Only a slice of the listing below is wanted. Retype the lines from the one containing "App desenvolvido em" through the one containing "-- Caso ainda", exactly, both ends included.

INPUT FOR THIS TASK:
- - - - -
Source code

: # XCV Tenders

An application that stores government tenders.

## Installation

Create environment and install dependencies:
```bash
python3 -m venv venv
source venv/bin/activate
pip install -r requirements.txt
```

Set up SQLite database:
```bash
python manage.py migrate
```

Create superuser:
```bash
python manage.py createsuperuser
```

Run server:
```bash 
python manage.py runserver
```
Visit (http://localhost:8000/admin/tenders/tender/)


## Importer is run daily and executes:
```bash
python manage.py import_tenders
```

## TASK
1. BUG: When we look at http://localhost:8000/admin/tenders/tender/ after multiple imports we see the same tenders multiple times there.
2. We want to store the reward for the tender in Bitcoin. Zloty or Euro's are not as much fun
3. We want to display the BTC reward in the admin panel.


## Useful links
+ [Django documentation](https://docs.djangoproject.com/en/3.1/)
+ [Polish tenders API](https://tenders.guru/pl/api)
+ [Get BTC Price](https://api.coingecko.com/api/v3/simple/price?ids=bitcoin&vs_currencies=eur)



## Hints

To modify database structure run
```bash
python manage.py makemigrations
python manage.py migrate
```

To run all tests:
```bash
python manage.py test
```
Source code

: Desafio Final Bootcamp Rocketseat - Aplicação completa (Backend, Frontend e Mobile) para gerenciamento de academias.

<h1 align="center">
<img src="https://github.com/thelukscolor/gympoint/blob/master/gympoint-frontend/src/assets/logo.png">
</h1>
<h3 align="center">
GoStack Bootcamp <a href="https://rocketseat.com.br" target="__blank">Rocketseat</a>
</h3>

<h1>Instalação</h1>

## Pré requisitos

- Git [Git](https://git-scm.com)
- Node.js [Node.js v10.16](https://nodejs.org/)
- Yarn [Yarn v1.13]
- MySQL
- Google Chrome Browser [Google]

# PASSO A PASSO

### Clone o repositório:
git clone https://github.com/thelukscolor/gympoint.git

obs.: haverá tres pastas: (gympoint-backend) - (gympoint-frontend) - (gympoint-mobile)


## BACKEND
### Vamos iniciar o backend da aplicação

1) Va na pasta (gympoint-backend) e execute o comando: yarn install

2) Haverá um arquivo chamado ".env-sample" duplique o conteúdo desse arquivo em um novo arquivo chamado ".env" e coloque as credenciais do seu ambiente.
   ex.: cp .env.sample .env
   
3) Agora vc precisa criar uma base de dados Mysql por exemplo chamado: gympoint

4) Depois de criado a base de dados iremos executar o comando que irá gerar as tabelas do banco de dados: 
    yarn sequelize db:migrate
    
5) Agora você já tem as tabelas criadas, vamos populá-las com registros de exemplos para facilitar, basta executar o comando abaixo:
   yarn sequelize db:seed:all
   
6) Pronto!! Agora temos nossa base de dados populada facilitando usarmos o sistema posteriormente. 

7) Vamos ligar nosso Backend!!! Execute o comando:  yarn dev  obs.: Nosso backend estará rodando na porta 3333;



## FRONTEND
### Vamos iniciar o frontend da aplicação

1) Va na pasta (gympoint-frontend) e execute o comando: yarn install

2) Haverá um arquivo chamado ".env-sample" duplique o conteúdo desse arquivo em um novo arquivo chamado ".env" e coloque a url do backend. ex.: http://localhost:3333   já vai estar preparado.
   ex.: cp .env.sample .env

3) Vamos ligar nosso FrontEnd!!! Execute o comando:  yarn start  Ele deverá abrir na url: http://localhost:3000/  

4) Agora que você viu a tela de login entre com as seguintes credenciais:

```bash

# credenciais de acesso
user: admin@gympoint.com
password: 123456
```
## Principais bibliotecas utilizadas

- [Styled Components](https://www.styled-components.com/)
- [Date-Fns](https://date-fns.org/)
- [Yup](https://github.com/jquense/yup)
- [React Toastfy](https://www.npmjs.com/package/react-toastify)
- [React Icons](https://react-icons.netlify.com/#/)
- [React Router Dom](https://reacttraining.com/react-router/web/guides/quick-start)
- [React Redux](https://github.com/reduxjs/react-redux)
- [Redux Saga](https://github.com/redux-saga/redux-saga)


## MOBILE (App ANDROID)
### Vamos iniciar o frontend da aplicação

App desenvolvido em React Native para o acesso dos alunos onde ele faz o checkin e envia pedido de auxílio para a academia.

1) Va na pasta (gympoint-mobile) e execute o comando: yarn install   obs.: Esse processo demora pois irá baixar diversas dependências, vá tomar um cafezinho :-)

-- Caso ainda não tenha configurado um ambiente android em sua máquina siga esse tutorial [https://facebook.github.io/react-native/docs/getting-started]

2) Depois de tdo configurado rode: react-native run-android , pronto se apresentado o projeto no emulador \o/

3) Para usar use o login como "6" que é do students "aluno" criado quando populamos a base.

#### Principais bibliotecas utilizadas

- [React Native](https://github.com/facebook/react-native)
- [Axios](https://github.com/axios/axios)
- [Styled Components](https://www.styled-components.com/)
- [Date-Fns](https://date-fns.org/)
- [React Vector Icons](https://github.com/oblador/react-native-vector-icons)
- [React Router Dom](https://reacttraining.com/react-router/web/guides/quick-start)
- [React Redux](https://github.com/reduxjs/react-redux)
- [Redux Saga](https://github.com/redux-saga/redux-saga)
- - - - -
YOUR RESPONSE:
App desenvolvido em React Native para o acesso dos alunos onde ele faz o checkin e envia pedido de auxílio para a academia.

1) Va na pasta (gympoint-mobile) e execute o comando: yarn install   obs.: Esse processo demora pois irá baixar diversas dependências, vá tomar um cafezinho :-)

-- Caso ainda não tenha configurado um ambiente android em sua máquina siga esse tutorial [https://facebook.github.io/react-native/docs/getting-started]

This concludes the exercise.